Can’t talk. Texting

Long, long ago, in a land far away, I used to be a teacher. Daily I would stand in front of groups of teenagers and read novels, answer math problems, and extol the benefits of having a good, thick cell wall. Sure there were challenges in keeping their attention and getting them to listen, but on the whole it wasn’t so bad. Generally, if the content was interesting, the students were interested. But that was about 5-6 years ago, and I wonder what it’s like now.
I recently read an article from the Pew Research Center describing mobile phone adoption and use in the US. The article’s highlights are staggering (at least to me): the ‘average’ American teenager sends and receives 50 text messages a day – that’s 1,500 a month; while 31% send and receive over 100 a day – that’s 3,000 a month!

After mentioning this to a woman I work with, she just knowingly nodded her head. Her daughter averaged 4,000 texts a month. That’s right *four thousand*.

I’ve long wondered what kind of impact this has on a person. What effects that volume of stimulus has on someone day after day after day. Of course there’s a loud chorus of arguments telling us that these kids are better multi-taskers, that they’re better connected to their social groups, that texting isn’t essentially different than email or it’s analog predecessor – the telephone. And although these arguments are plausible, they don’t sit well with me.

Participating in 4,000 interactions in a single month (133 per day) has to have real consequences somewhere else down the line. How can you really concentrate on your work when you’re waiting for the phone in your pocket to buzz? How can you watch the news? How can you concentrate for long enough to even send or read an email? My theory is that you can’t.

The primary consequence as I currently see it is widespread and irreversible – it’s a fundamental shift in the nature human language. Just as the printing press, the telegraph, the telephone, and indeed the internet have marked turning points in the nature of our language, the text revolution is doing the same thing.

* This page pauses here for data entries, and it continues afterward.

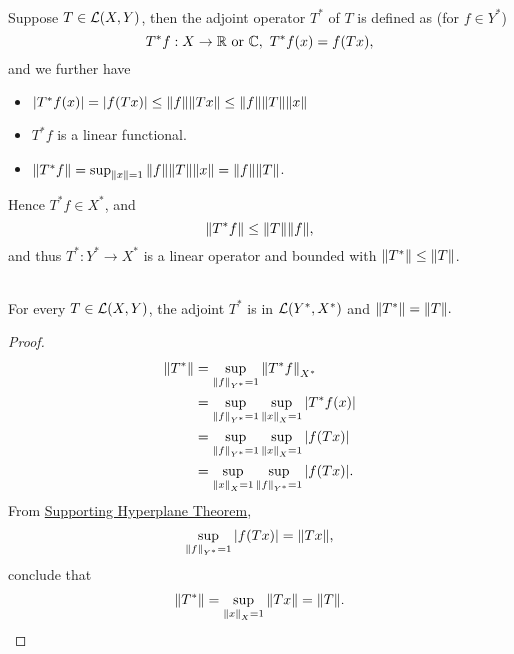 \vspace{6pt}
\begin{definition}\ \\
Suppose $T \in \mathcal{L}(X,Y)$, then the adjoint operator $T^*$ of $T$ is defined as (for $f \in Y^*$)
\begin{equation*}
    T^* f : X \to \mathbb{R} \text{ or } \mathbb{C},\ T^*f(x) = f(Tx),
\end{equation*}
and we further have
\begin{itemize}
    \item $\abs{T^* f(x)} = \abs{f(Tx)} \leq \norm{f} \norm{Tx} \leq \norm{f} \norm{T} \norm{x}$
    \item $T^* f$ is a linear functional.
    \item $\norm{T^* f} = \sup_{\norm{x} = 1} \norm{f}\norm{T}\norm{x} = \norm{f} \norm{T}$.
\end{itemize}
Hence $T^* f \in X^*$, and 
\begin{equation*}
    \norm{T^* f} \leq \norm{T}\norm{f},
\end{equation*}
and thus $T^*: Y^* \to X^*$ is a linear operator and bounded with $\norm{T^*} \leq \norm{T}$.
\end{definition}


\vspace{3pt}
\begin{proposition}\ \\
For every $T \in \mathcal{L}(X,Y)$, the adjoint $T^*$ is in $\mathcal{L}(Y^*, X^*)$ and $\norm{T^*} = \norm{T}.$
\end{proposition}
\begin{proof}\ 
\begin{align*}
    \norm{T^*} &= \sup_{\norm{f}_{Y^*} = 1} \norm{T^* f}_{X^*}\\ 
    &= \sup_{\norm{f}_{Y^*} = 1} \sup_{\norm{x}_X = 1} \abs{T^* f(x)}\\
    &= \sup_{\norm{f}_{Y^*} = 1} \sup_{\norm{x}_X = 1} \abs{f(Tx)}\\
    &=  \sup_{\norm{x}_X = 1} \sup_{\norm{f}_{Y^*} = 1}\abs{f(Tx)}.
\end{align*}
From \hyperref[SHT]{Supporting Hyperplane Theorem}, 
\begin{equation*}
    \sup_{\norm{f}_{Y^*} = 1} \abs{f(Tx)} = \norm{Tx},
\end{equation*}
conclude that
\begin{equation*}
    \norm{T^*} = \sup_{\norm{x}_X = 1} \norm{Tx} = \norm{T}.
\end{equation*}
\end{proof}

In the coming years, whole generations of young people will grow up without having to (or being able to) read and write more than 50-100 words at a time. If we think that printed media is dying now, just wait for another generation or two to turn over.

I can’t imagine what it must be like in a classroom today. Staring out at a sea of 25 teenagers, all waiting for the pocket in their skinny jeans to start to buzz; all waiting impatiently for text 87 of 133.